総合健康診断サービス「メディポート」医療情報:ダイエットが難しい?食欲の秋!

2017/10/24

長かった夏が去った今、日差しがやっと柔らかくなり、爽やかな夜風に響く虫の音にも力強さを感じるようになりました。やっと秋を実感できるようになりましたが、秋は「食欲とダイエット」という相反する難しい課題に挑まなければいけない季節です。肌の露出が多くなる夏に向けてはダイエットに励む女性もいるようですが、夏が過ぎてしまうと安心してなのか再び太ってしまう。そんな悩みを抱える女性も少なくはないようです。女性に限らず男性であっても秋には食欲が増して太りやすくなると多くの人が信じているようですが、これはただの思い込みではなく生物学的にも医学的にもその理由が裏付けられるものなのです。厳しい冬に備えるために、動物は餌が豊富な秋にエネルギーを蓄えるという本来の習性があります。その究極ともいえる動物がクマなのかもしれません。一切の餌を口にすることができない長い冬眠生活に備えて、できる限りエネルギーを蓄える必要があります。あれだけの巨体で雪に覆われた山野を歩き廻ってエサを探しまわったところで、体力を奪われるばかりで生きていくことは相当困難なはずです。冬眠は、餌に乏しい季節に、生命を維持するために必要な有効な手段であり、利に適ったものといえましょう。

メディポート代表:堀 真
メディポート代表:堀 真

さて、ヒトの場合はどうでしょうか。実はヒトも哺乳動物の一角を占める生き物であることに違いはありませんから、当然ながら似たようなところがあります。秋は主食としての米や芋、そして果物など、年間を通して最も豊かな食物に恵まれる季節です。ヒトもこの時季にたくさん食べて冬に備えるわけですが、一方で収穫された作物を様々な方法で保存して冬に備えます。リスなどが木の実を集めて冬に備えるという行動をしますが、ヒトは昔から食物を干したり、塩漬けにするなど加工する知恵を持ち合わせていました。冬を迎えるにあたっての大切な季節に、米はもちろんのこと農作物の不作が起きてしまうと、冬の生活を極端に脅かすことになります。五穀豊穣に感謝して日本全国で執り行われている秋祭りがいかに大切な行事であるかが理解できますが、宮中祭祀のひとつである新嘗祭はその頂点にあるものといえましょう。
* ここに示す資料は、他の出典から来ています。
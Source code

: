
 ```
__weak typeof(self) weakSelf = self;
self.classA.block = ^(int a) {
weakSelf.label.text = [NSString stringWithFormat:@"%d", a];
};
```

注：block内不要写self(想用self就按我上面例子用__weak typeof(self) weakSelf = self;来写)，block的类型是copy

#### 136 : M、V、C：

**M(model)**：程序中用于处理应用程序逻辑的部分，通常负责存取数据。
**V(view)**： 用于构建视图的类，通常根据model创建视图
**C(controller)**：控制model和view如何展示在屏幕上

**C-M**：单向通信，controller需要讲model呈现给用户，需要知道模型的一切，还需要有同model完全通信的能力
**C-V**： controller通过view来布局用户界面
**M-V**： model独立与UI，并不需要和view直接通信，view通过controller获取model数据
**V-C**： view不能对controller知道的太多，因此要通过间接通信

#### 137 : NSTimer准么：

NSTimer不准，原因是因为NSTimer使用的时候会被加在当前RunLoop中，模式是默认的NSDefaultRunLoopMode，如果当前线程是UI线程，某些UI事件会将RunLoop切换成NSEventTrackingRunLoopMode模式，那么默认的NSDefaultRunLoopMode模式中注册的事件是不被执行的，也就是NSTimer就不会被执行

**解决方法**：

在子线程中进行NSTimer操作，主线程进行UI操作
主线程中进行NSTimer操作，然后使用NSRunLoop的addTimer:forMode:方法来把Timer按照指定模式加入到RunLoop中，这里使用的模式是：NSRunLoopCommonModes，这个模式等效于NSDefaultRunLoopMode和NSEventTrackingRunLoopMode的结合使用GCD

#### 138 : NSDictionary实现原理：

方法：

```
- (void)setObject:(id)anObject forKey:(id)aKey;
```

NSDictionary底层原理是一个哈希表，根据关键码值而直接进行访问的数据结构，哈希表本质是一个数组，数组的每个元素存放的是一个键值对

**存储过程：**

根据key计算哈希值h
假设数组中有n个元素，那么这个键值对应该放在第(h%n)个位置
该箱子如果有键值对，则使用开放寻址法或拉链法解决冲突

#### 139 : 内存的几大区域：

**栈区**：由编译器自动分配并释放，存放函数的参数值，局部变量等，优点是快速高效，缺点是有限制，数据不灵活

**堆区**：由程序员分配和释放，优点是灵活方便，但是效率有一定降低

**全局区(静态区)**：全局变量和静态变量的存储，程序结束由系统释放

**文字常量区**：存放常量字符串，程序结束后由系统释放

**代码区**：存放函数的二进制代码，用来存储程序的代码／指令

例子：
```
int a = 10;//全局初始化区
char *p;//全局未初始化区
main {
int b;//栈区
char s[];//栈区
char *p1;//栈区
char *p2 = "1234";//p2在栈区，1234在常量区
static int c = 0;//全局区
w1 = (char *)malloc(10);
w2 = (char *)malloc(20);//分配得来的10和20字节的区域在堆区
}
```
ところで実りの秋にエネルギーをできる限り体の中に貯めておこうとする行動は、現代では無用なものになりましたが、ヒトが食生活をまだ採集に頼っていた太古の時代には普通に行われていたのではないでしょうか。もちろんヒトが冬眠するわけはありませんが、栄養状態を最良のものとして免疫力なども高めた状態で冬を迎えようとする本能が働いていたものと考えられます。その遺伝子はその子孫である現代人にも確実に引き継がれているはずです。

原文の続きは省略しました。